唐建華:百年之問

【新唐人2011年10月18日訊】秋天來了,一百年前的那個平行的秋天,一幫不能忍受專制的中國人終於爆發了一場革命,推翻了凋朽的封建王朝。時至今日,中國的非封建王朝史才滿了一百歲,好不容易。好幾年前,我就常用諸如「清亡民興九十七年紀」或者「清亡民興九十八年紀」的網路簽名來盼著這辛亥一百年。所以不管別人紀念不紀念,在這個秋天,我是要紀念的。

在這樣紀念時節,我們不得不重申一些基本判斷,這樣的話不是陳詞濫調的套話,不是統治犬儒的敷衍,而是我們應當用心理解和認同的基本判斷。改革是社會進步的必須,就像大自然的水需要流動,我們的血液需要更新一樣。自由民主是現代人類社會的崇高價值,是我們應當努力追求的境界。我們要尊重每個同類的價值和關注全人類的命運,讓每個人的權利得到應有的彰顯,讓我們人類與偉大相連。

有作者說:「改革的真正核心,不在上面,而在你我」!我們需要這樣的思考,我們不一定將其定義為對國民性的反思,即使不免些許有其中之意。時代的演進,定須體現在大眾思想和行為的提高和改善。時代造就人,人構成時代。

於是,我們應該理解,我們人生的價值不必人云亦云,不必亦步亦趨,不是在痛恨貪官的同時,一直在尋找機會,搶著自己也去發一筆橫財,佔有利益後也把曾經的同類踩于腳下。我們盲目地搶購的房子並不能給我們帶來真正的安全,我們應該建立一種更公正的規則,然後大家一起遵守和信賴這個規則,然後我們個體才有安全,社會才會不維則穩。于生活態度,我們不必那麼虛假,不必那麼偽飾。我們應該問自己,我們怎樣才真正地感到幸福,怎樣人之為人。將來我們的墓碑之上,可以寫:「我此生買了(或者弄了)一套房子」,也可以寫「我此生寫了一篇文章」,「我此生愛了我的親人」。
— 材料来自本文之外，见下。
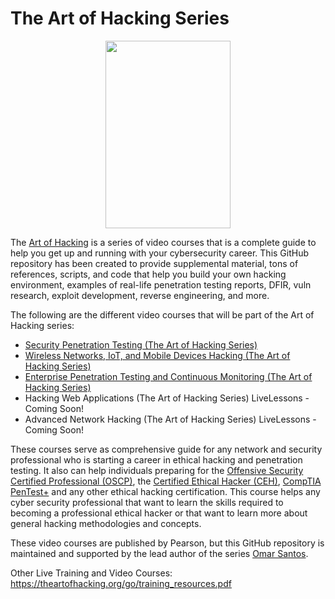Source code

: # The Art of Hacking Series

<center><img src="https://raw.githubusercontent.com/The-Art-of-Hacking/web/master/img/logo%20black.png" width="200" height="300" /> </center>

The [Art of Hacking](http://theartofhacking.org) is a series of video courses that is a complete guide to help you get up and running with your cybersecurity career. This GitHub repository has been created to provide supplemental material, tons of references, scripts, and code that help you build your own hacking environment, examples of real-life penetration testing reports, DFIR, vuln research, exploit development, reverse engineering, and more.

The following are the different video courses that will be part of the Art of Hacking series:

* [Security Penetration Testing (The Art of Hacking Series)](https://www.safaribooksonline.com/library/view/security-penetration-testing/9780134833989)
* [Wireless Networks, IoT, and Mobile Devices Hacking (The Art of Hacking Series)](https://www.safaribooksonline.com/library/view/wireless-networks-iot/9780134854632/)
* [Enterprise Penetration Testing and Continuous Monitoring (The Art of Hacking Series)](https://www.safaribooksonline.com/library/view/enterprise-penetration-testing/9780134854748)
* Hacking Web Applications (The Art of Hacking Series) LiveLessons - Coming Soon!
* Advanced Network Hacking (The Art of Hacking Series) LiveLessons - Coming Soon!

These courses serve as comprehensive guide for any network and security professional who is starting a career in ethical hacking and penetration testing. It also can help individuals preparing for the [Offensive Security Certified Professional (OSCP)](https://www.offensive-security.com/information-security-certifications/), the [Certified Ethical Hacker (CEH)](https://www.eccouncil.org/programs/certified-ethical-hacker-ceh/), [CompTIA PenTest+](https://certification.comptia.org/certifications/pentest) and any other ethical hacking certification. This course helps any cyber security professional that want to learn the skills required to becoming a professional ethical hacker or that want to learn more about general hacking methodologies and concepts.

These video courses are published by Pearson, but this GitHub repository is maintained and supported by the lead author of the series [Omar Santos](https://omarsantos.io/). 

Other Live Training and Video Courses: https://theartofhacking.org/go/training_resources.pdf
我們是不是應該扮作小資樣,力圖虛榮地擺闊露富、人前顯擺、製造成功時,坦然地說出如何利字當頭?我們該不該想一想我們內在的德行是否也達到了西方稱為紳士,中國稱為士的標準?當我們瘋狂地為搶購一個只是通訊工具而已的手機擠破頭乃至砸店,當我們也矯情地去緬懷逝者喬氏時,我們是否愛了自己的父母和親人,是否想到了連跳的同胞,是否知道反而是外媒此時卻想到了蘋果富士康的血汗工廠到底該怎麼解釋,喬氏和活在「摩登時代」的中國勞工之間有什麼瓜葛?當我們在始發站的地鐵門打開時,不管是男女老少,均奔突地爭奪座位,我們是否想到風度?是否想到可以優雅地依次走過去?是否想到應該尊重規則之上更久等的他人權利?是否想到我們為人父,為人母,為人夫,為人妻,我們給我們愛的人作出一個什麼樣子和表率?我們是不是應該把人生的大部分去回報愛自己的人?是否應該在全家爭取到一份拆遷補償款後,然後家庭、親子、兄弟卻反目成仇,陷於內亂?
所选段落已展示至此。